__WORK TO BE COMPLETED__. Check every line below for the word "image" and copy the ones that have it.

__Recorded data__.
━━━━━━━━
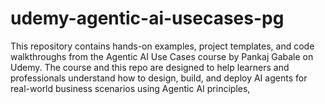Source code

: # udemy-agentic-ai-usecases-pg
This repository contains hands-on examples, project templates, and code walkthroughs from the Agentic AI Use Cases course by Pankaj Gabale on Udemy.  The course and this repo are designed to help learners and professionals understand how to design, build, and deploy AI agents for real-world business scenarios using Agentic AI principles,
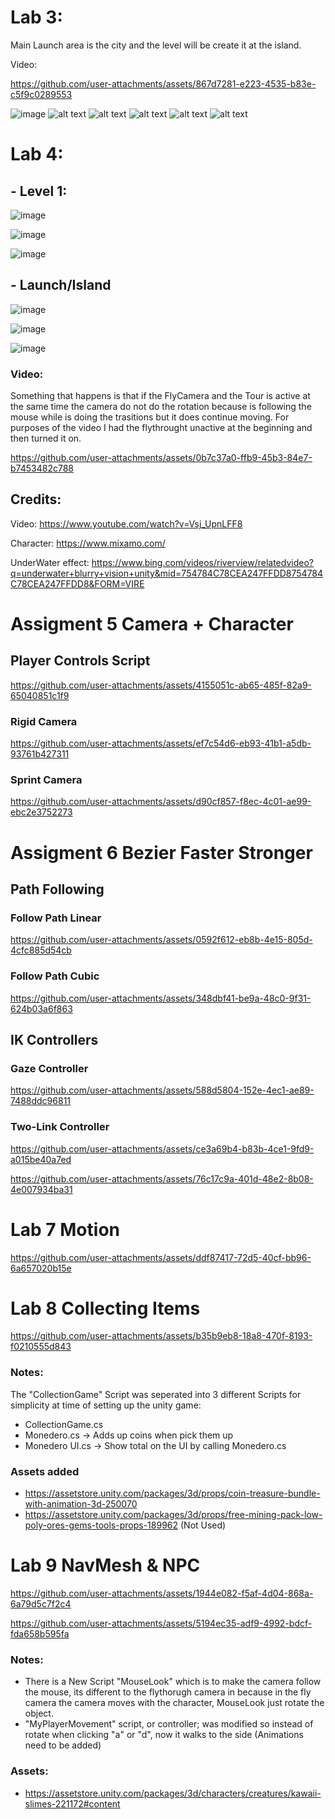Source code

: # Lab 3:
Main Launch area is the city and the level will be create it at the island.

Video: 


https://github.com/user-attachments/assets/867d7281-e223-4535-b83e-c5f9c0289553



![image](https://github.com/user-attachments/assets/dc4a5c2b-d0e8-44f3-919e-df3a5f147077)
![alt text](image.png)
![alt text](image-1.png)
![alt text](image-2.png)
![alt text](image-3.png)
![alt text](image-4.png)

# Lab 4:
##    - Level 1:

![image](https://github.com/user-attachments/assets/bb833f2a-adf4-4400-9793-e789632e0ee1)

![image](https://github.com/user-attachments/assets/3f491316-dd6c-45aa-8bfc-529b052cdc99)

![image](https://github.com/user-attachments/assets/7c7ba2f0-b3a1-44cf-bd5d-254e83f01fc1)


##    - Launch/Island

![image](https://github.com/user-attachments/assets/db72b18d-46b3-4aa6-ba35-158e6f1b1589)

![image](https://github.com/user-attachments/assets/02154cd1-96e0-4e7e-9bfc-d4e6fdb075ff)

![image](https://github.com/user-attachments/assets/b258401a-b781-4d5e-8e70-ffc63c5788cd)


### Video: 

Something that happens is that if the FlyCamera and the Tour is active at the same time the camera do not do the rotation because is following the mouse while is doing the trasitions but it does continue moving. For purposes of the video I had the flythrought unactive at the beginning and then turned it on.

https://github.com/user-attachments/assets/0b7c37a0-ffb9-45b3-84e7-b7453482c788

## Credits:

Video: https://www.youtube.com/watch?v=Vsj_UpnLFF8

Character: https://www.mixamo.com/

UnderWater effect: https://www.bing.com/videos/riverview/relatedvideo?q=underwater+blurry+vision+unity&mid=754784C78CEA247FFDD8754784C78CEA247FFDD8&FORM=VIRE


# Assigment 5 Camera + Character

  ## Player Controls Script

https://github.com/user-attachments/assets/4155051c-ab65-485f-82a9-65040851c1f9

  ### Rigid Camera

https://github.com/user-attachments/assets/ef7c54d6-eb93-41b1-a5db-93761b427311

  ### Sprint Camera

https://github.com/user-attachments/assets/d90cf857-f8ec-4c01-ae99-ebc2e3752273

# Assigment 6 Bezier Faster Stronger
## Path Following
### Follow Path Linear
https://github.com/user-attachments/assets/0592f612-eb8b-4e15-805d-4cfc885d54cb

### Follow Path Cubic
https://github.com/user-attachments/assets/348dbf41-be9a-48c0-9f31-624b03a6f863

## IK Controllers
### Gaze Controller
https://github.com/user-attachments/assets/588d5804-152e-4ec1-ae89-7488ddc96811

### Two-Link Controller

https://github.com/user-attachments/assets/ce3a69b4-b83b-4ce1-9fd9-a015be40a7ed



https://github.com/user-attachments/assets/76c17c9a-401d-48e2-8b08-4e007934ba31


# Lab 7 Motion

https://github.com/user-attachments/assets/ddf87417-72d5-40cf-bb96-6a657020b15e


# Lab 8 Collecting Items

https://github.com/user-attachments/assets/b35b9eb8-18a8-470f-8193-f0210555d843

### Notes:
  The "CollectionGame" Script was seperated into 3 different Scripts for simplicity at time of setting up the unity game:
  - CollectionGame.cs
  - Monedero.cs -> Adds up coins when pick them up
  - Monedero UI.cs -> Show total on the UI by calling Monedero.cs

### Assets added
  - https://assetstore.unity.com/packages/3d/props/coin-treasure-bundle-with-animation-3d-250070
  - https://assetstore.unity.com/packages/3d/props/free-mining-pack-low-poly-ores-gems-tools-props-189962 (Not Used)

# Lab 9 NavMesh & NPC

https://github.com/user-attachments/assets/1944e082-f5af-4d04-868a-6a79d5c7f2c4

https://github.com/user-attachments/assets/5194ec35-adf9-4992-bdcf-fda658b595fa

### Notes:
- There is a New Script "MouseLook" which is to make the camera follow the mouse, its different to the flythorugh camera in because in the fly camera the camera moves with the character, MouseLook just rotate the object.
- "MyPlayerMovement" script, or controller; was modified so instead of rotate when clicking "a" or "d", now it walks to the side (Animations need to be added)
  
### Assets:
- https://assetstore.unity.com/packages/3d/characters/creatures/kawaii-slimes-221172#content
━━━━━━━━
__SOLUTION TO THIS EXERCISE__.
![image](https://github.com/user-attachments/assets/dc4a5c2b-d0e8-44f3-919e-df3a5f147077)
![alt text](image.png)
![alt text](image-1.png)
![alt text](image-2.png)
![alt text](image-3.png)
![alt text](image-4.png)
![image](https://github.com/user-attachments/assets/bb833f2a-adf4-4400-9793-e789632e0ee1)
![image](https://github.com/user-attachments/assets/3f491316-dd6c-45aa-8bfc-529b052cdc99)
![image](https://github.com/user-attachments/assets/7c7ba2f0-b3a1-44cf-bd5d-254e83f01fc1)
![image](https://github.com/user-attachments/assets/db72b18d-46b3-4aa6-ba35-158e6f1b1589)
![image](https://github.com/user-attachments/assets/02154cd1-96e0-4e7e-9bfc-d4e6fdb075ff)
![image](https://github.com/user-attachments/assets/b258401a-b781-4d5e-8e70-ffc63c5788cd)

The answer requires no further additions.